In fact, some of the talk even has spread to our president, that, somehow, perhaps he is secretly a Muslim. We have to investigate. We have to find out. There have to be commissions. We -- every mosque that is built, every community center has to be checked out for the funding, for this, for that.
And, of course, to a degree, that's true, but not to the emotional level to which it's been brought. And I think that, as one who has studied war and violence during the whole of my professional life, this can spark a very lethal downward spiral, when we cannot view the cultural and religious other in any terms other than as the enemy. That's the beginning of...
GWEN IFILL: Let me ask...
GWEN IFILL: Well, let me ask Mr. An-Na'im that as well.

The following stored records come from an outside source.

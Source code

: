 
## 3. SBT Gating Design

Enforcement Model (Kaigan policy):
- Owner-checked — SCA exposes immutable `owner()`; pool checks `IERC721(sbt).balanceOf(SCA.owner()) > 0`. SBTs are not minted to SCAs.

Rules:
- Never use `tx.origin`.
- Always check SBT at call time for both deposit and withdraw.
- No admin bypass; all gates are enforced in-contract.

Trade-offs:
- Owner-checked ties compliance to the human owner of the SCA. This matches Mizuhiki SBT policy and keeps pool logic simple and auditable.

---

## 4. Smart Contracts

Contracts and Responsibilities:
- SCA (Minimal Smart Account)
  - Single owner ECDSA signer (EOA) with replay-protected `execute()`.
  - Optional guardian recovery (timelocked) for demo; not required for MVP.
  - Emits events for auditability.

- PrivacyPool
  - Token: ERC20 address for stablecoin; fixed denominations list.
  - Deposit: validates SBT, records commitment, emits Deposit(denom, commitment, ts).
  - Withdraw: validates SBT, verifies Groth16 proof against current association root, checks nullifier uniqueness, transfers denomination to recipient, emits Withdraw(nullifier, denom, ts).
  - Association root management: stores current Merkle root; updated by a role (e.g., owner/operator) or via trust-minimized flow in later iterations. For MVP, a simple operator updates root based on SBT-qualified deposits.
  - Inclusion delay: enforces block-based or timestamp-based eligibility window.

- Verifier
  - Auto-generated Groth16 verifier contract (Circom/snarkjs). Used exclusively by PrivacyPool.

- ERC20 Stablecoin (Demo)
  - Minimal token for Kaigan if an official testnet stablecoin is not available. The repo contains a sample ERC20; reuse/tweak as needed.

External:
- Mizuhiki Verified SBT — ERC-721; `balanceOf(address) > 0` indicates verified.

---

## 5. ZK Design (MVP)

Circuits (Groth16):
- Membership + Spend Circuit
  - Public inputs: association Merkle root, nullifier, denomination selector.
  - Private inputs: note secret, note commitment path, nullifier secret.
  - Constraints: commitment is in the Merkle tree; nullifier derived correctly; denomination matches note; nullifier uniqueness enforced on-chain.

ABDULLAHI AN-NA'IM: I don't think that it is different from previous cycles of controversial religious communities. In that respect, I think this is healthy, because like -- you know, fear is very human and fear of the unknown is very human. And it's also human and humane to overcome our fear by knowing the other. And we have seen it with Catholics, with Jews, with Mormons.

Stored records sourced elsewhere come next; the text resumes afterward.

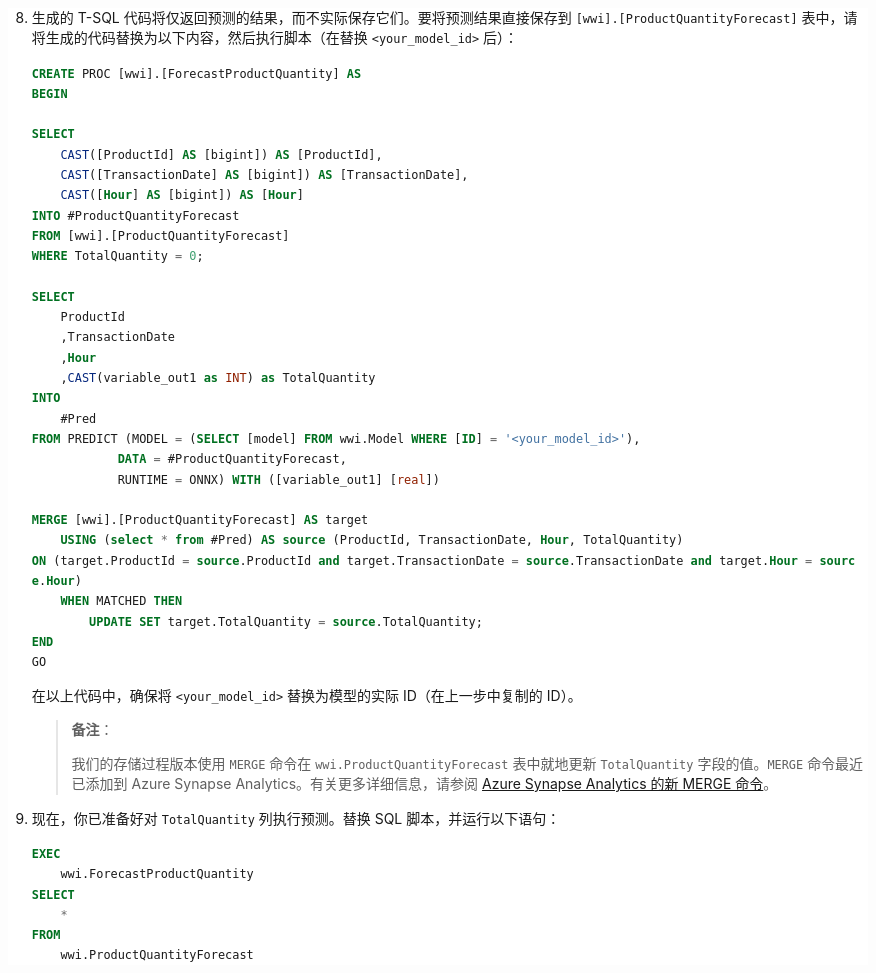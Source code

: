 8. 生成的 T-SQL 代码将仅返回预测的结果，而不实际保存它们。要将预测结果直接保存到 `[wwi].[ProductQuantityForecast]` 表中，请将生成的代码替换为以下内容，然后执行脚本（在替换 `<your_model_id>` 后）：

    ```sql
    CREATE PROC [wwi].[ForecastProductQuantity] AS
    BEGIN

    SELECT
        CAST([ProductId] AS [bigint]) AS [ProductId],
        CAST([TransactionDate] AS [bigint]) AS [TransactionDate],
        CAST([Hour] AS [bigint]) AS [Hour]
    INTO #ProductQuantityForecast
    FROM [wwi].[ProductQuantityForecast]
    WHERE TotalQuantity = 0;

    SELECT
        ProductId
        ,TransactionDate
        ,Hour
        ,CAST(variable_out1 as INT) as TotalQuantity
    INTO
        #Pred
    FROM PREDICT (MODEL = (SELECT [model] FROM wwi.Model WHERE [ID] = '<your_model_id>'),
                DATA = #ProductQuantityForecast,
                RUNTIME = ONNX) WITH ([variable_out1] [real])

    MERGE [wwi].[ProductQuantityForecast] AS target  
        USING (select * from #Pred) AS source (ProductId, TransactionDate, Hour, TotalQuantity)  
    ON (target.ProductId = source.ProductId and target.TransactionDate = source.TransactionDate and target.Hour = source.Hour)  
        WHEN MATCHED THEN
            UPDATE SET target.TotalQuantity = source.TotalQuantity;
    END
    GO
    ```

    在以上代码中，确保将 `<your_model_id>` 替换为模型的实际 ID（在上一步中复制的 ID）。

    >**备注**：
    >
    >我们的存储过程版本使用 `MERGE` 命令在 `wwi.ProductQuantityForecast` 表中就地更新 `TotalQuantity` 字段的值。`MERGE` 命令最近已添加到 Azure Synapse Analytics。有关更多详细信息，请参阅 [Azure Synapse Analytics 的新 MERGE 命令](https://azure.microsoft.com/updates/new-merge-command-for-azure-synapse-analytics/)。

9. 现在，你已准备好对 `TotalQuantity` 列执行预测。替换 SQL 脚本，并运行以下语句：

    ```sql
    EXEC
        wwi.ForecastProductQuantity
    SELECT
        *
    FROM
        wwi.ProductQuantityForecast
    ```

And I think Cynthia's point about the red scare is also accurate. But the point for me is the process of debate and how that process of debate is a way of building a national consensus around fundamental principles that we all agree to live by.

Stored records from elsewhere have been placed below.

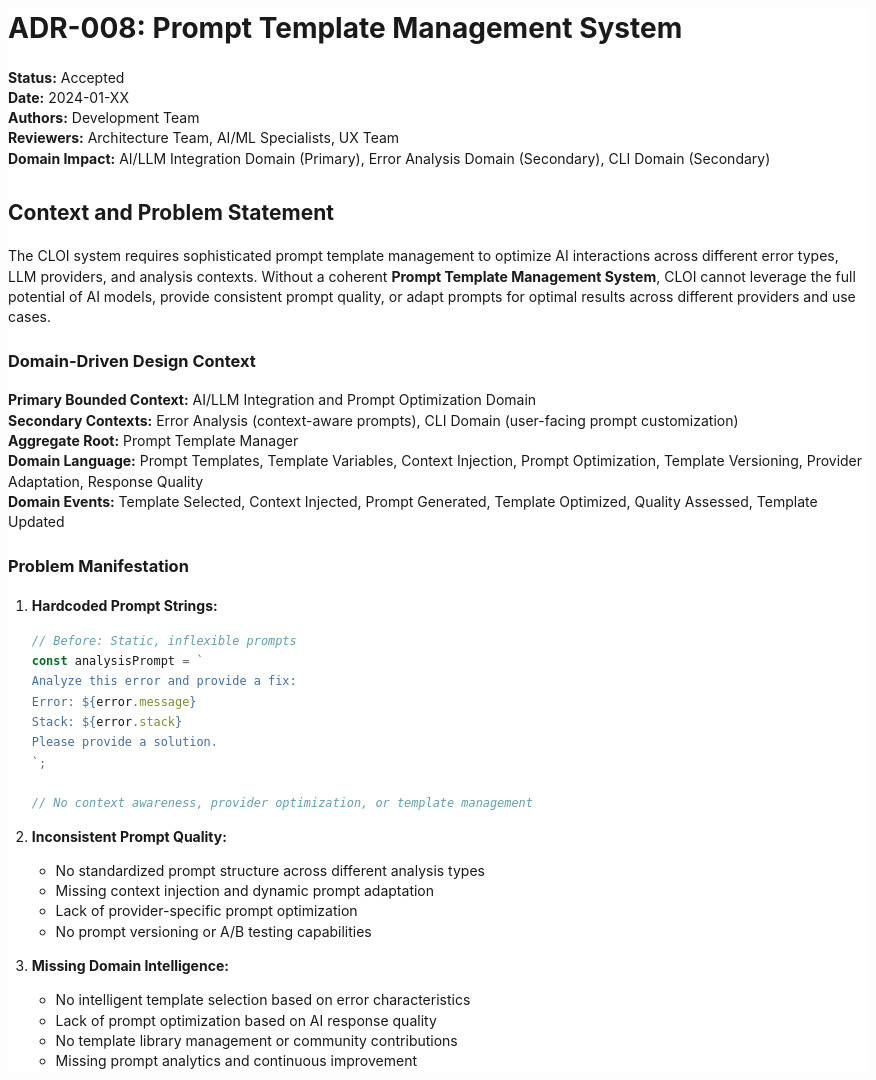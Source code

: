 # ADR-008: Prompt Template Management System

**Status:** Accepted  
**Date:** 2024-01-XX  
**Authors:** Development Team  
**Reviewers:** Architecture Team, AI/ML Specialists, UX Team  
**Domain Impact:** AI/LLM Integration Domain (Primary), Error Analysis Domain (Secondary), CLI Domain (Secondary)

## Context and Problem Statement

The CLOI system requires sophisticated prompt template management to optimize AI interactions across different error types, LLM providers, and analysis contexts. Without a coherent **Prompt Template Management System**, CLOI cannot leverage the full potential of AI models, provide consistent prompt quality, or adapt prompts for optimal results across different providers and use cases.

### Domain-Driven Design Context

**Primary Bounded Context:** AI/LLM Integration and Prompt Optimization Domain  
**Secondary Contexts:** Error Analysis (context-aware prompts), CLI Domain (user-facing prompt customization)  
**Aggregate Root:** Prompt Template Manager  
**Domain Language:** Prompt Templates, Template Variables, Context Injection, Prompt Optimization, Template Versioning, Provider Adaptation, Response Quality  
**Domain Events:** Template Selected, Context Injected, Prompt Generated, Template Optimized, Quality Assessed, Template Updated

### Problem Manifestation

1. **Hardcoded Prompt Strings:**
   ```javascript
   // Before: Static, inflexible prompts
   const analysisPrompt = `
   Analyze this error and provide a fix:
   Error: ${error.message}
   Stack: ${error.stack}
   Please provide a solution.
   `;
   
   // No context awareness, provider optimization, or template management
   ```

2. **Inconsistent Prompt Quality:**
   - No standardized prompt structure across different analysis types
   - Missing context injection and dynamic prompt adaptation
   - Lack of provider-specific prompt optimization
   - No prompt versioning or A/B testing capabilities

3. **Missing Domain Intelligence:**
   - No intelligent template selection based on error characteristics
   - Lack of prompt optimization based on AI response quality
   - No template library management or community contributions
   - Missing prompt analytics and continuous improvement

And I see of building a national consensus around from the principle that we all agree to live by. I see this current debate as part of that historical American phenomenon of debating issues, including today this stem cell research controversy. That is how we get to know, we get to understand, and, ultimately, we get to agree on what to do.
GWEN IFILL: Reverend Gaddy.
REV. WELTON GADDY: Gwen, I believe it is more lethal. It's not more lethal in relation to Jews globally, because we know about the deaths there. But I think it's more lethal in the United States itself, because there are still visions of 9/11 in everyone's mind. And the assumption is that these people who are different, if you don't know them, if you don't know their religion, are just like those people who want to do us in.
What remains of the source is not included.